I forget when word reached us that some poplars by the Dean Water, where that stream flows under the A90, were thought to be in danger of being felled onto that road by beavers.
Nobody seemed to know whose land the trees were on and so no one was sure whose responsibility it was to do something about the trees.
So nobody did anything about the poplars until BEAR decided to fell such trees as might fall over the A90 if felled by the beavers.
As everyone knows the poplar genus is the beaver's favourite.
We approached the place of the poplars by way of the Forfar Loch (where we saw fresh evidence of the presence of beavers: cut willows that will coppice in the spring). This photograph shows the Dean Water as it flows out of the Loch.
Originally, the Forfar Loch stretched as far as Glamis (only a few miles downstream), but draining for agriculture started, I think, in the seventeenth century. The Dean Water was canalised and deepened to drain the loch. The soils are fertile, but very prone to flooding.
We crossed the A90
and approached the clump of poplars and alders.
It wasn't long before we saw trees that the beavers had felled.
Most, if not all the trees had been numbered, though why this willow had been treated in this way I do not know.
A Bavarian beaver trap had been set as part of the Tay Beaver Study Group's monitoring programme and a trail camera had been placed by the tree behind it, as you can see in the next photo.
Looking down the Dean Water.
This is one of those charming, forgotten fragments of land that, as it seems, belongs to nobody.
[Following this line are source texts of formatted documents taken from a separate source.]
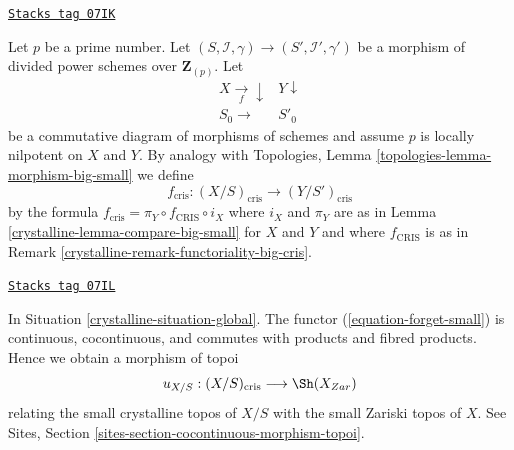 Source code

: \begin{remark}[Functoriality]

\label{crystalline-remark-functoriality-cris}
\href{https://stacks.math.columbia.edu/tag/07IK}{\texttt{Stacks tag 07IK}}

Let $p$ be a prime number.
Let $(S, \mathcal{I}, \gamma) \to (S', \mathcal{I}', \gamma')$
be a morphism of divided power schemes over $\mathbf{Z}_{(p)}$.
Let
$$
\begin{array}{cc}X \underset{f}{\longrightarrow}\downarrow & Y \downarrow \\ S_0 \longrightarrow & S'_0\end{array}
$$
be a commutative diagram of morphisms of schemes and assume $p$ is
locally nilpotent on $X$ and $Y$. By analogy with
Topologies, Lemma \ref{topologies-lemma-morphism-big-small} we define
$$
f_{\text{cris}} : (X/S)_{\text{cris}} \longrightarrow (Y/S')_{\text{cris}}
$$
by the formula $f_{\text{cris}} = \pi_Y \circ f_{\text{CRIS}} \circ i_X$
where $i_X$ and $\pi_Y$ are as in Lemma \ref{crystalline-lemma-compare-big-small}
for $X$ and $Y$ and where $f_{\text{CRIS}}$ is as in
Remark \ref{crystalline-remark-functoriality-big-cris}.
\end{remark}

\begin{remark}

\label{crystalline-remark-compare-zariski}
\href{https://stacks.math.columbia.edu/tag/07IL}{\texttt{Stacks tag 07IL}}

In Situation \ref{crystalline-situation-global}.
The functor (\ref{equation-forget-small}) is continuous, cocontinuous, and
commutes with products and fibred products.
Hence we obtain a morphism of topoi
$$
u_{X/S} : (X/S)_{\text{cris}} \longrightarrow \Sh(X_{Zar})
$$
relating the small crystalline topos of $X/S$ with
the small Zariski topos of $X$.
See Sites, Section \ref{sites-section-cocontinuous-morphism-topoi}.
\end{remark}

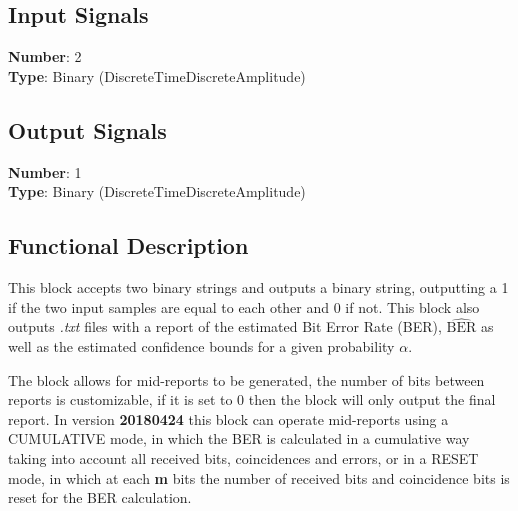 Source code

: \begin{refsection}
\subsection*{Input Signals}

\textbf{Number}: 2\\
\textbf{Type}: Binary (DiscreteTimeDiscreteAmplitude)


\subsection*{Output Signals}

\textbf{Number}: 1\\
\textbf{Type}: Binary (DiscreteTimeDiscreteAmplitude)

\subsection*{Functional Description}

This block accepts two binary strings and outputs a binary string, outputting a 1 if the two input samples are equal to each other and 0 if not. This block also outputs \textit{.txt} files with a report of the estimated Bit Error Rate (BER), $\widehat{\text{BER}}$ as well as the estimated confidence bounds for a given probability $\alpha$.
\par
The block allows for mid-reports to be generated, the number of bits between reports is customizable, if it is set to 0 then the block will only output the final report. In version \textbf{20180424} this block can operate mid-reports using a CUMULATIVE mode, in which the BER is calculated in a cumulative way taking into account all received bits, coincidences and errors, or in a RESET mode, in which at each \textbf{m} bits the number of received bits and coincidence bits is reset for the BER calculation.


\end{refsection}
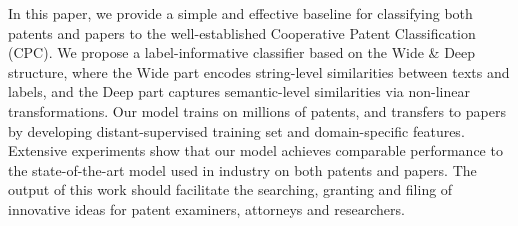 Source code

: In this paper, we provide a simple and effective baseline for classifying both patents and papers to the well-established Cooperative Patent Classification (CPC). We propose a label-informative classifier based on the Wide \& Deep structure, where the Wide part encodes string-level similarities between texts and labels,  and the Deep part captures semantic-level similarities via non-linear transformations. Our model trains on millions of patents, and transfers to papers by developing distant-supervised training set and domain-specific features. Extensive experiments show that our model achieves comparable performance to the state-of-the-art model used in industry on both patents and papers.  The output of this work should facilitate the searching, granting and filing of innovative ideas for patent examiners, attorneys and researchers. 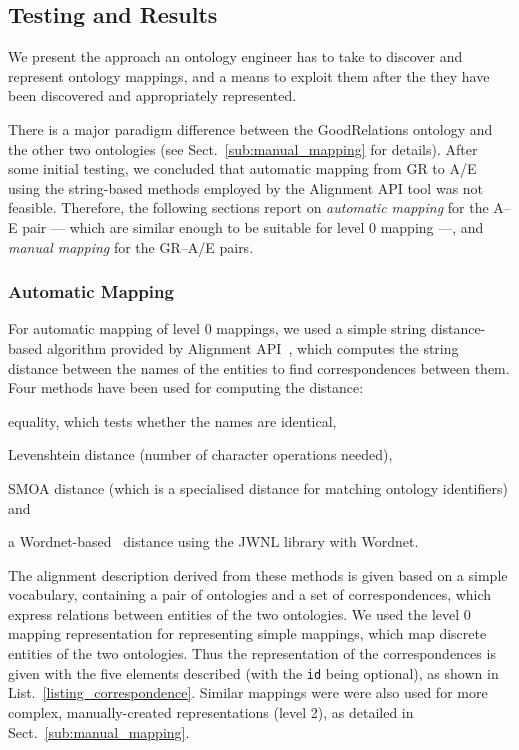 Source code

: \subsection{Testing and Results}
\label{testing}

We present the approach an ontology engineer has to take to discover and represent ontology mappings, and a means to exploit them after the they have been discovered and appropriately represented.

There is a major paradigm difference between the GoodRelations ontology and the other two ontologies (see Sect.~\ref{sub:manual_mapping} for details). After some initial testing, we concluded that automatic mapping from GR to A/E using the string-based methods employed by the Alignment API tool was not feasible. Therefore, the following sections report on \emph{automatic mapping} for the A--E pair --- which are similar enough to be suitable for level 0 mapping ---, and \emph{manual mapping} for the GR--A/E pairs.

\subsubsection{Automatic Mapping}
\label{subsubsec:automaticmapping}


For automatic mapping of level 0 mappings, we used a simple string distance-based algorithm provided by Alignment API~\cite{euzenat2004api}, which computes the string distance between the names of the entities to find correspondences between them. Four methods have been used for computing the distance:
\begin{inparaenum}[(1)]
    \item equality, which tests whether the names are identical, 
    \item Levenshtein distance (number of character operations needed), 
    \item SMOA distance (which is a specialised distance for matching ontology identifiers) and
    \item a Wordnet-based~\cite{fellbaum1998wordnet} distance using the JWNL library with Wordnet.
\end{inparaenum}

The alignment description derived from these methods is given based on a simple vocabulary, containing a pair of ontologies and a set of correspondences, which express relations between entities of the two ontologies.
We used the level 0 mapping representation for representing simple mappings, which map discrete entities of the two ontologies. Thus the representation of the correspondences is given with the five elements described (with the \texttt{id} being optional), as shown in List.~\ref{listing_correspondence}. Similar mappings were were also used for more complex, manually-created representations (level 2), as detailed in Sect.~\ref{sub:manual_mapping}.

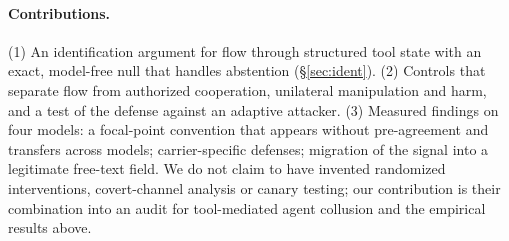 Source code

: \paragraph{Contributions.} (1) An identification argument for flow through structured tool state with an exact, model-free null that handles abstention (\S\ref{sec:ident}). (2) Controls that separate flow from authorized cooperation, unilateral manipulation and harm, and a test of the defense against an adaptive attacker. (3) Measured findings on four models: a focal-point convention that appears without pre-agreement and transfers across models; carrier-specific defenses; migration of the signal into a legitimate free-text field. We do not claim to have invented randomized interventions, covert-channel analysis or canary testing; our contribution is their combination into an audit for tool-mediated agent collusion and the empirical results above.

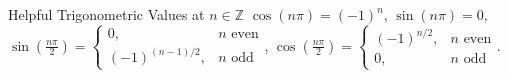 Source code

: \begin{formulabox}{Helpful Trigonometric Values at $n \in \mathbb{Z}$}
$\cos(n\pi) = (-1)^n$, $\sin(n\pi) = 0$, $\sin\left(\frac{n\pi}{2}\right) = \begin{cases} 0, & n \text{ even} \\ (-1)^{(n-1)/2}, & n \text{ odd} \end{cases}$, $\cos\left(\frac{n\pi}{2}\right) = \begin{cases} (-1)^{n/2}, & n \text{ even} \\ 0, & n \text{ odd} \end{cases}$.
\end{formulabox}
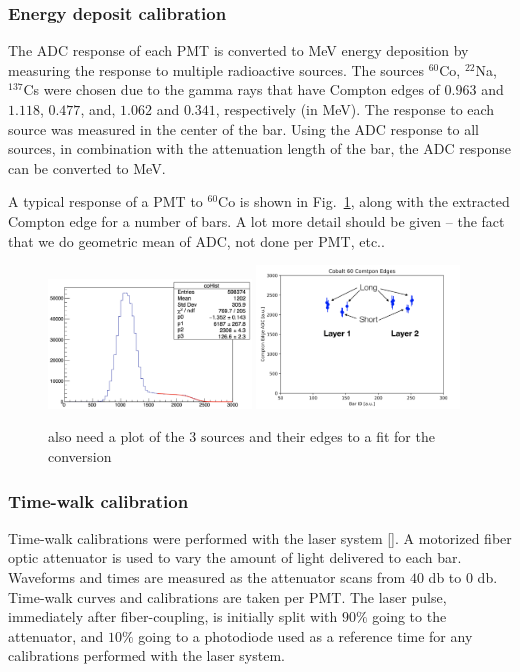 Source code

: \documentclass[review]{elsarticle}
\begin{document}
\subsubsection{Energy deposit calibration}
The ADC response of each PMT is converted to \si{\mega\electronvolt} energy deposition by measuring the response to 
multiple radioactive sources. The sources $^{60}$Co, $^{22}$Na, $^{137}$Cs were chosen due to the gamma rays that have 
Compton edges of $0.963$ and $1.118$, $0.477$, and, $1.062$ and $0.341$, respectively (in \si{\mega\electronvolt}). The 
response to each source was measured in the center of the bar. Using the ADC response to all sources, in combination with the 
attenuation length of the bar, the ADC response can be converted to \si{\mega\electronvolt}.

A typical response of a PMT to  $^{60}$Co is shown in Fig.~\ref{fig:mev_conversion}, along with the extracted Compton edge for a 
number of bars. {\color{red}A lot more detail should be given -- the fact that we do geometric mean of ADC, not done per PMT, etc.. }

\begin{figure}[h!]
	\centering
		\includegraphics[width=0.48\textwidth]{co-compton.png}
		\includegraphics[width=0.48\textwidth]{coedges.png}
	\caption{{\color{red}also need a plot of the 3 sources and their edges to a fit for the conversion}}
	\label{fig:mev_conversion}
\end{figure}

\subsubsection{Time-walk calibration}
Time-walk calibrations were performed with the laser system [{\color{red}{CITE}}]. A motorized fiber optic attenuator is used to vary
the amount of light delivered to each bar. Waveforms and times are measured as the attenuator scans from $40$ \si{\decibel} to $0$ 
\si{\decibel}. Time-walk curves and calibrations are taken per PMT. The laser pulse, immediately after fiber-coupling, is initially 
split with $90\%$ going to the attenuator, and $10\%$ going to a photodiode used as a reference time for any calibrations 
performed with the laser system.
\end{document}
Here you can see signs of beaver burrows. Much of the digging must have been done to escape from flood waters through the winter. There is also a handsome food cache in the water.
These poplars were the ones nearest to the road. You can see a lorry on the sky line.
It seems to me that all these trees could be protected with rabbit netting fixed round the base of the trunk , pinned down at the bottom and supported by a couple of rebars.